(TASK GOAL): Print, in exact form, the lines below from the one containing "already computed before).\\" through the one containing "Let's see another", and omit all others.

(GIVEN DATA):
========
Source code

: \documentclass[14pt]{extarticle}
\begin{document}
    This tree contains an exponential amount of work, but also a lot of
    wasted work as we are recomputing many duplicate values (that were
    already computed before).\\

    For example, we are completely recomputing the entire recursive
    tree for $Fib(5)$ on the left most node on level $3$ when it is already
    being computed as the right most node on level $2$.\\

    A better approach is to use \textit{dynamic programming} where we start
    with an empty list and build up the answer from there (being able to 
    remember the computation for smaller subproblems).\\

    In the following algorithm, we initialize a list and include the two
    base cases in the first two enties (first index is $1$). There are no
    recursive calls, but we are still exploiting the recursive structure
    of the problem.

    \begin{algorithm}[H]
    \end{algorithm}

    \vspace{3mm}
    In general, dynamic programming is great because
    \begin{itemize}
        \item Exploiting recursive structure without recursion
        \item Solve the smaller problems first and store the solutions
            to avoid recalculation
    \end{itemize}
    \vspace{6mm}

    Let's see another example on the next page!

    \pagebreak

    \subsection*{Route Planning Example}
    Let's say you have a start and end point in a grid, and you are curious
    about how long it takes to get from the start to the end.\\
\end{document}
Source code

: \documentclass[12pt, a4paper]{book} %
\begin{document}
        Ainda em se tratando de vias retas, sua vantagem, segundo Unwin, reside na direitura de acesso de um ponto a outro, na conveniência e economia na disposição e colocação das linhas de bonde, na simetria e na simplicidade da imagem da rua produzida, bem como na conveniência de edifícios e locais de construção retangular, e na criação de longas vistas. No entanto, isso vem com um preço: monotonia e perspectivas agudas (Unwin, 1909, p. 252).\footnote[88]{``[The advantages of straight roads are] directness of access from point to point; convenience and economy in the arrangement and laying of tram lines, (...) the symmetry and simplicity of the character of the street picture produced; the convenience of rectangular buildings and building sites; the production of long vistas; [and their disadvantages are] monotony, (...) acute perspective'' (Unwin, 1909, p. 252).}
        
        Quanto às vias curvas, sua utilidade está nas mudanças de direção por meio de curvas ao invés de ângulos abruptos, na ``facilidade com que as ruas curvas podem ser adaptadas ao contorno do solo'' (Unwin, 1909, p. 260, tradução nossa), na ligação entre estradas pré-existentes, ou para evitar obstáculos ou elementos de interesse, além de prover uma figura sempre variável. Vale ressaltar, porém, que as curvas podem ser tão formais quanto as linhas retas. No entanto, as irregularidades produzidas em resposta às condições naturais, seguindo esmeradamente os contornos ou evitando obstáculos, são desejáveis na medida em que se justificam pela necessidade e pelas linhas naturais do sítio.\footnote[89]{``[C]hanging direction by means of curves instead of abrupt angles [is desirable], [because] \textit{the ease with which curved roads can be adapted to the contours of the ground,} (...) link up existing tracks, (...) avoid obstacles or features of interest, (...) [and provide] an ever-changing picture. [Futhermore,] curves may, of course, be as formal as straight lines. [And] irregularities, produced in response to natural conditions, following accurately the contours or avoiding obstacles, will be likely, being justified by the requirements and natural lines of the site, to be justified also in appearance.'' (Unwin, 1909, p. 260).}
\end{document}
========
(RESPONSE TO THE TASK):
    already computed before).\\

    For example, we are completely recomputing the entire recursive
    tree for $Fib(5)$ on the left most node on level $3$ when it is already
    being computed as the right most node on level $2$.\\

    A better approach is to use \textit{dynamic programming} where we start
    with an empty list and build up the answer from there (being able to 
    remember the computation for smaller subproblems).\\

    In the following algorithm, we initialize a list and include the two
    base cases in the first two enties (first index is $1$). There are no
    recursive calls, but we are still exploiting the recursive structure
    of the problem.

    \begin{algorithm}[H]
    \end{algorithm}

    \vspace{3mm}
    In general, dynamic programming is great because
    \begin{itemize}
        \item Exploiting recursive structure without recursion
        \item Solve the smaller problems first and store the solutions
            to avoid recalculation
    \end{itemize}
    \vspace{6mm}

    Let's see another example on the next page!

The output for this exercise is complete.